President Donald Trump stood proudly next to a border barrier between Mexico and California on Friday and promoted it as a section of his new wall. One problem: It’s a replacement barrier of a decades-old fence that was approved by the Obama administration.
The $18 million-dollar project Trump touted replaced a 2.25-mile section of a 1990s barrier made of steel from Vietnam War-era military aircraft landing mats with 30-foot bollards.
The Obama administration approved the upgrade in 2009. The project was funded and completed by the Trump administration last year — before any money had been allocated for the president’s wall.
When construction began in early 2018, border officials made clear that it wasn’t part of Trump’s wall.

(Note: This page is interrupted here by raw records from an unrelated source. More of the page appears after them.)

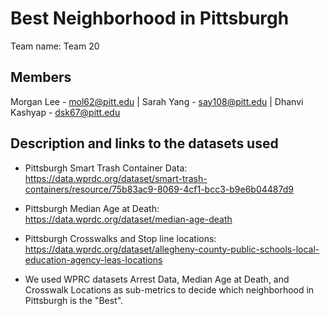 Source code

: # Best Neighborhood in Pittsburgh
Team name:  Team 20
## Members
Morgan Lee - mol62@pitt.edu | Sarah Yang - say108@pitt.edu | Dhanvi Kashyap - dsk67@pitt.edu
## Description and links to the datasets used
* Pittsburgh Smart Trash Container Data: https://data.wprdc.org/dataset/smart-trash-containers/resource/75b83ac9-8069-4cf1-bcc3-b9e6b04487d9
* Pittsburgh Median Age at Death: https://data.wprdc.org/dataset/median-age-death
* Pittsburgh Crosswalks and Stop line locations: https://data.wprdc.org/dataset/allegheny-county-public-schools-local-education-agency-leas-locations 

* We used WPRC datasets Arrest Data, Median Age at Death, and Crosswalk Locations as sub-metrics to decide which neighborhood in Pittsburgh is the "Best".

“We just wanted to get out in front of it and let everybody know that this is a local tactical infrastructure project that was planned for quite some time,” David Kim, assistant chief patrol agent for the Border Patrol’s El Centro sector, told the Desert Sun at the time.
He added that he wanted to ensure that there is “no confusion about whether … this is tied to some of the bigger immigration debates that are currently going on.”
“This plaque was installed on October 26, 2018, to commemorate the completion of the first section of President Trump’s border wall,” it reads. The plaque includes the presidential seal, Trump’s name and several officials’ names.
Homeland Security officials at that time also stopped calling border barriers “fences” and started calling them “part of a border wall” or a “border wall system.”
Trump has long insisted that his barrier would be a “concrete wall” — and that it would be paid for by Mexico. He has declared a national emergency to build the wall, because Congress would not allocate funds for it.